Personal information
- Born: November 13, 1950 (age 75) San Bernardino, California, U.S.
- Listed height: 6 ft 8 in (2.03 m)
- Listed weight: 230 lb (104 kg)

Career information
- High school: Pacific (San Bernardino, California)
- College: UC Riverside (1970–1972)
- NBA draft: 1972: 5th round, 66th overall pick
- Drafted by: Cleveland Cavaliers
- Position: Power forward
- Number: 40

Career history
- 1972–1973: Memphis Tams
- Stats at Basketball Reference

= Sam Cash =

American basketball player (born 1950)

Samuel Ross Cash (born November 13, 1950) is an American former basketball player who played briefly in the American Basketball Association (ABA).

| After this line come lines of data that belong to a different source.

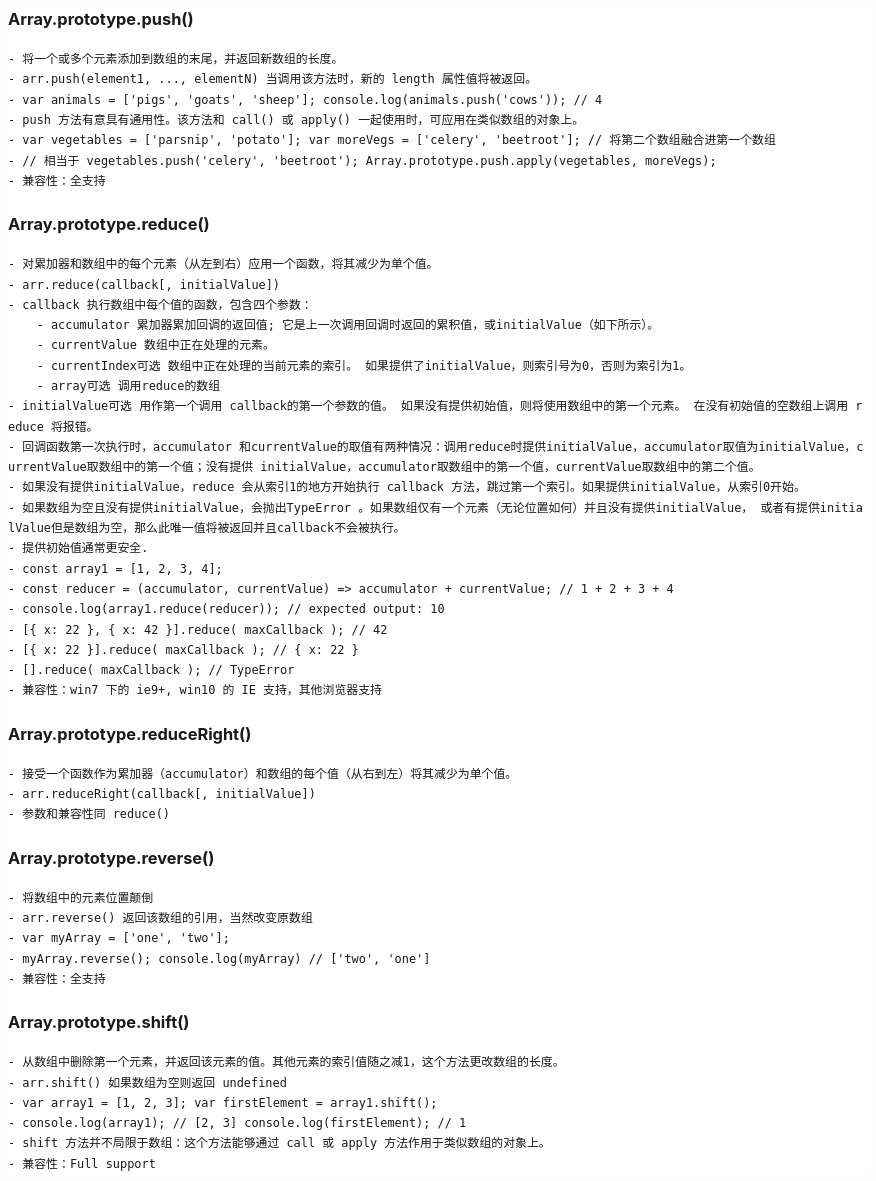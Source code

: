 ### Array.prototype.push()
    - 将一个或多个元素添加到数组的末尾，并返回新数组的长度。
    - arr.push(element1, ..., elementN) 当调用该方法时，新的 length 属性值将被返回。
    - var animals = ['pigs', 'goats', 'sheep']; console.log(animals.push('cows')); // 4
    - push 方法有意具有通用性。该方法和 call() 或 apply() 一起使用时，可应用在类似数组的对象上。
    - var vegetables = ['parsnip', 'potato']; var moreVegs = ['celery', 'beetroot']; // 将第二个数组融合进第一个数组
    - // 相当于 vegetables.push('celery', 'beetroot'); Array.prototype.push.apply(vegetables, moreVegs);
    - 兼容性：全支持
    
### Array.prototype.reduce()
    - 对累加器和数组中的每个元素（从左到右）应用一个函数，将其减少为单个值。
    - arr.reduce(callback[, initialValue])
    - callback 执行数组中每个值的函数，包含四个参数：
        - accumulator 累加器累加回调的返回值; 它是上一次调用回调时返回的累积值，或initialValue（如下所示）。
        - currentValue 数组中正在处理的元素。
        - currentIndex可选 数组中正在处理的当前元素的索引。 如果提供了initialValue，则索引号为0，否则为索引为1。
        - array可选 调用reduce的数组
    - initialValue可选 用作第一个调用 callback的第一个参数的值。 如果没有提供初始值，则将使用数组中的第一个元素。 在没有初始值的空数组上调用 reduce 将报错。
    - 回调函数第一次执行时，accumulator 和currentValue的取值有两种情况：调用reduce时提供initialValue，accumulator取值为initialValue，currentValue取数组中的第一个值；没有提供 initialValue，accumulator取数组中的第一个值，currentValue取数组中的第二个值。
    - 如果没有提供initialValue，reduce 会从索引1的地方开始执行 callback 方法，跳过第一个索引。如果提供initialValue，从索引0开始。
    - 如果数组为空且没有提供initialValue，会抛出TypeError 。如果数组仅有一个元素（无论位置如何）并且没有提供initialValue， 或者有提供initialValue但是数组为空，那么此唯一值将被返回并且callback不会被执行。
    - 提供初始值通常更安全.
    - const array1 = [1, 2, 3, 4];
    - const reducer = (accumulator, currentValue) => accumulator + currentValue; // 1 + 2 + 3 + 4
    - console.log(array1.reduce(reducer)); // expected output: 10
    - [{ x: 22 }, { x: 42 }].reduce( maxCallback ); // 42
    - [{ x: 22 }].reduce( maxCallback ); // { x: 22 }
    - [].reduce( maxCallback ); // TypeError
    - 兼容性：win7 下的 ie9+, win10 的 IE 支持，其他浏览器支持


### Array.prototype.reduceRight()
    - 接受一个函数作为累加器（accumulator）和数组的每个值（从右到左）将其减少为单个值。
    - arr.reduceRight(callback[, initialValue])
    - 参数和兼容性同 reduce()
    
### Array.prototype.reverse()
    - 将数组中的元素位置颠倒
    - arr.reverse() 返回该数组的引用，当然改变原数组
    - var myArray = ['one', 'two']; 
    - myArray.reverse(); console.log(myArray) // ['two', 'one']
    - 兼容性：全支持
    
### Array.prototype.shift()
    - 从数组中删除第一个元素，并返回该元素的值。其他元素的索引值随之减1，这个方法更改数组的长度。
    - arr.shift() 如果数组为空则返回 undefined
    - var array1 = [1, 2, 3]; var firstElement = array1.shift(); 
    - console.log(array1); // [2, 3] console.log(firstElement); // 1
    - shift 方法并不局限于数组：这个方法能够通过 call 或 apply 方法作用于类似数组的对象上。
    - 兼容性：Full support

He played college basketball for the University of California, Riverside.

He was selected by the Cleveland Cavaliers in the 5th round (66th pick overall) of the 1972 NBA draft. He was also selected by The Floridians in the 1972 ABA Draft. After the demise of the Floridians, the recently rebranded Memphis Tams acquired his rights in a dispersal draft.

Cash's American basketball career closed with him playing in seven games for the Memphis Tams during the 1972–73 ABA season season.